*** Dataset extract ***

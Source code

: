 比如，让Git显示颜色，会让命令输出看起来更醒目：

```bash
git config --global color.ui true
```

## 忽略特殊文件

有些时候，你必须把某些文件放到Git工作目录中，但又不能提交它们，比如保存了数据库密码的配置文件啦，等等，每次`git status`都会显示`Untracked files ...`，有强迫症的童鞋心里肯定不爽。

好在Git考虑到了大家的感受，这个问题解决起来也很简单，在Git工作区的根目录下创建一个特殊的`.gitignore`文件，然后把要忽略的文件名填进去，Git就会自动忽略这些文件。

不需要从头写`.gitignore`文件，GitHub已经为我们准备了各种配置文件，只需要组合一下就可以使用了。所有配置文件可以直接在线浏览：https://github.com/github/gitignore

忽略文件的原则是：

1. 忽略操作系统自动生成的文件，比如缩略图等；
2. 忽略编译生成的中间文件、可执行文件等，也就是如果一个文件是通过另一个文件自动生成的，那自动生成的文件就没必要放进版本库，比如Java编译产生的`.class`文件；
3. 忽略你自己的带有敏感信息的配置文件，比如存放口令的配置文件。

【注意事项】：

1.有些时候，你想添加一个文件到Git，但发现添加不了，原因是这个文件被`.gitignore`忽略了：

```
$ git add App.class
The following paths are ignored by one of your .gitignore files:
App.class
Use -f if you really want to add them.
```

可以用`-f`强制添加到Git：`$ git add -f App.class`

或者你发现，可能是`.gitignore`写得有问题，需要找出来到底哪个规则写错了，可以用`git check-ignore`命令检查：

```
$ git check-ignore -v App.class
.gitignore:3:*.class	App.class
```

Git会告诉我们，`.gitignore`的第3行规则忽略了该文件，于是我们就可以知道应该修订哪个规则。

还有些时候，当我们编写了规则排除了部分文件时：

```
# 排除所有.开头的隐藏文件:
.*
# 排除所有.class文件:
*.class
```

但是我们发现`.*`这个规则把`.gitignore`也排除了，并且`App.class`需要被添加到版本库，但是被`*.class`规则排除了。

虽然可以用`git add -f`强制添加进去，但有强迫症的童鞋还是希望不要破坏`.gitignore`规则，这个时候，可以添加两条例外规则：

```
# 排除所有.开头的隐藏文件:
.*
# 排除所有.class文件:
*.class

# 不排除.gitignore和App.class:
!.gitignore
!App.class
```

*** End of Dataset extract ***

*Problem to solve:*
Retype the records above in full, exactly as they appear.

*Written response:*
Source code

: 比如，让Git显示颜色，会让命令输出看起来更醒目：

```bash
git config --global color.ui true
```

## 忽略特殊文件

有些时候，你必须把某些文件放到Git工作目录中，但又不能提交它们，比如保存了数据库密码的配置文件啦，等等，每次`git status`都会显示`Untracked files ...`，有强迫症的童鞋心里肯定不爽。

好在Git考虑到了大家的感受，这个问题解决起来也很简单，在Git工作区的根目录下创建一个特殊的`.gitignore`文件，然后把要忽略的文件名填进去，Git就会自动忽略这些文件。

不需要从头写`.gitignore`文件，GitHub已经为我们准备了各种配置文件，只需要组合一下就可以使用了。所有配置文件可以直接在线浏览：https://github.com/github/gitignore

忽略文件的原则是：

1. 忽略操作系统自动生成的文件，比如缩略图等；
2. 忽略编译生成的中间文件、可执行文件等，也就是如果一个文件是通过另一个文件自动生成的，那自动生成的文件就没必要放进版本库，比如Java编译产生的`.class`文件；
3. 忽略你自己的带有敏感信息的配置文件，比如存放口令的配置文件。

【注意事项】：

1.有些时候，你想添加一个文件到Git，但发现添加不了，原因是这个文件被`.gitignore`忽略了：

```
$ git add App.class
The following paths are ignored by one of your .gitignore files:
App.class
Use -f if you really want to add them.
```

可以用`-f`强制添加到Git：`$ git add -f App.class`

或者你发现，可能是`.gitignore`写得有问题，需要找出来到底哪个规则写错了，可以用`git check-ignore`命令检查：

```
$ git check-ignore -v App.class
.gitignore:3:*.class	App.class
```

Git会告诉我们，`.gitignore`的第3行规则忽略了该文件，于是我们就可以知道应该修订哪个规则。

还有些时候，当我们编写了规则排除了部分文件时：

```
# 排除所有.开头的隐藏文件:
.*
# 排除所有.class文件:
*.class
```

但是我们发现`.*`这个规则把`.gitignore`也排除了，并且`App.class`需要被添加到版本库，但是被`*.class`规则排除了。

虽然可以用`git add -f`强制添加进去，但有强迫症的童鞋还是希望不要破坏`.gitignore`规则，这个时候，可以添加两条例外规则：

```
# 排除所有.开头的隐藏文件:
.*
# 排除所有.class文件:
*.class

# 不排除.gitignore和App.class:
!.gitignore
!App.class
```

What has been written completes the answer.